Rendered images with source text
[Start of Attachment]

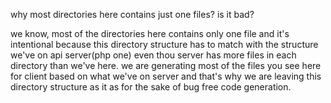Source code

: why most directories here contains just one files? is it bad?


we know, most of the directories here contains only one file and it's intentional because this directory structure has to match with the structure we've on api server(php one) even thou server has more files in each directory than we've here. we are generating most of the files you see here for client based on what we've on server and that's why we are leaving this directory structure as it as for the sake of bug free code generation.
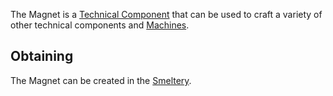 The Magnet is a [Technical Component](https://github.com/TheBusyBiscuit/Slimefun4/wiki/Technical-Components) that can be used to craft a variety of other technical components and [Machines](https://github.com/TheBusyBiscuit/Slimefun4/wiki/Electric-Machines).

## Obtaining
The Magnet can be created in the [Smeltery](https://github.com/TheBusyBiscuit/Slimefun4/wiki/Smeltery).
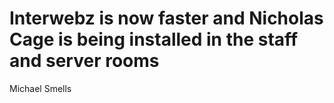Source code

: # Interwebz is now faster and Nicholas Cage is being installed in the staff and server rooms

Michael Smells
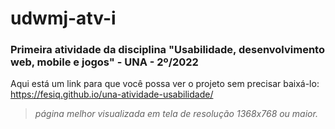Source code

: # udwmj-atv-i
### Primeira atividade da disciplina "Usabilidade, desenvolvimento web, mobile e jogos" - UNA - 2º/2022
Aqui está um link para que você possa ver o projeto sem precisar baixá-lo: <https://fesiq.github.io/una-atividade-usabilidade/>
>*página melhor visualizada em tela de resolução 1368x768 ou maior.*
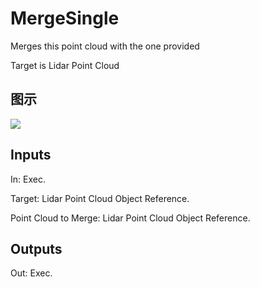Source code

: # MergeSingle

Merges this point cloud with the one provided

Target is Lidar Point Cloud

## 图示

![]($-20221218-19433580.png)

## Inputs

In: Exec.

Target: Lidar Point Cloud Object Reference.

Point Cloud to Merge: Lidar Point Cloud Object Reference.  

## Outputs

Out: Exec.

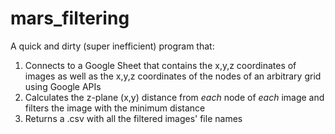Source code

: # mars_filtering

A quick and dirty (super inefficient) program that: 
1. Connects to a Google Sheet that contains the x,y,z coordinates of images as well as the x,y,z coordinates of the nodes of an arbitrary grid using Google APIs
2. Calculates the z-plane (x,y) distance from _each_ node of _each_ image and filters the image with the minimum distance
3. Returns a .csv with all the filtered images' file names
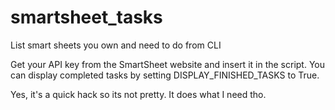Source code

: smartsheet_tasks
================

List smart sheets you own and need to do from CLI

Get your API key from the SmartSheet website and insert it in the script.
You can display completed tasks by setting DISPLAY_FINISHED_TASKS to True.

Yes, it's a quick hack so its not pretty. It does what I need tho.
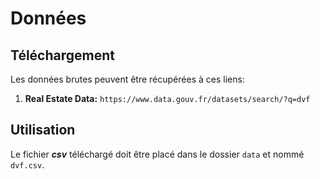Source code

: # Données

## Téléchargement

Les données brutes peuvent être récupérées à ces liens:

1. **Real Estate Data:** `https://www.data.gouv.fr/datasets/search/?q=dvf`

## Utilisation

Le fichier **_csv_** téléchargé doit être placé dans le dossier `data` et nommé `dvf.csv`.

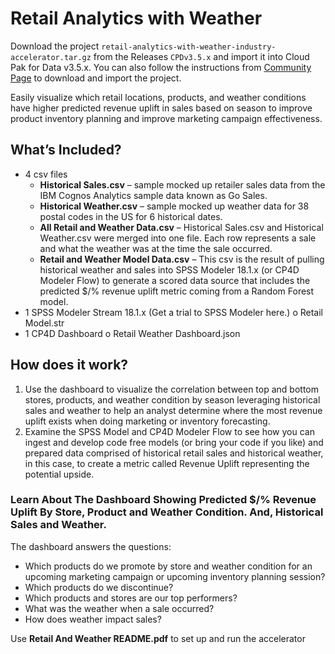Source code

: # Retail Analytics with Weather

Download the project `retail-analytics-with-weather-industry-accelerator.tar.gz` from the Releases `CPDv3.5.x` and import it into Cloud Pak for Data v3.5.x. You can also follow the instructions from [Community Page](https://community.ibm.com/community/user/cloudpakfordata/viewdocument/retail-predictive-analytics-with-we) to download and import the project.


Easily visualize which retail locations, products, and weather conditions have higher predicted revenue
uplift in sales based on season to improve product inventory planning and improve marketing campaign
effectiveness.

## What’s Included?

- 4 csv files
    - **Historical Sales.csv** – sample mocked up retailer sales data from the IBM Cognos
       Analytics sample data known as Go Sales.
    - **Historical Weather.csv** – sample mocked up weather data for 38 postal codes in the US
       for 6 historical dates.
    - **All Retail and Weather Data.csv** – Historical Sales.csv and Historical Weather.csv were
       merged into one file. Each row represents a sale and what the weather was at the time
       the sale occurred.
    - **Retail and Weather Model Data.csv** – This csv is the result of pulling historical weather
       and sales into SPSS Modeler 18.1.x (or CP4D Modeler Flow) to generate a scored data
       source that includes the predicted $/% revenue uplift metric coming from a Random
       Forest model.
- 1 SPSS Modeler Stream 18.1.x (Get a trial to SPSS Modeler here.)
    o Retail Model.str
- 1 CP4D Dashboard
    o Retail Weather Dashboard.json

## How does it work?


1) Use the dashboard to visualize the correlation between top and bottom stores, products, and
weather condition by season leveraging historical sales and weather to help an analyst
determine where the most revenue uplift exists when doing marketing or inventory forecasting.
2) Examine the SPSS Model and CP4D Modeler Flow to see how you can ingest and develop code
free models (or bring your code if you like) and prepared data comprised of historical retail sales
and historical weather, in this case, to create a metric called Revenue Uplift representing the
potential upside.

### Learn About The Dashboard Showing Predicted $/% Revenue Uplift By Store, Product and Weather Condition. And, Historical Sales and Weather.

The dashboard answers the questions:

- Which products do we promote by store and weather condition for an upcoming marketing
    campaign or upcoming inventory planning session?
- Which products do we discontinue?
- Which products and stores are our top performers?
- What was the weather when a sale occurred?
- How does weather impact sales?

Use **Retail And Weather README.pdf** to set up and run the accelerator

[End of Attachment]

Task —
The response should hold only an exact retyping of the lines from the beginning of the data through the line containing "files? is it bad?", both ends kept, pictures omitted.

Answer space —
Source code

: why most directories here contains just one files? is it bad?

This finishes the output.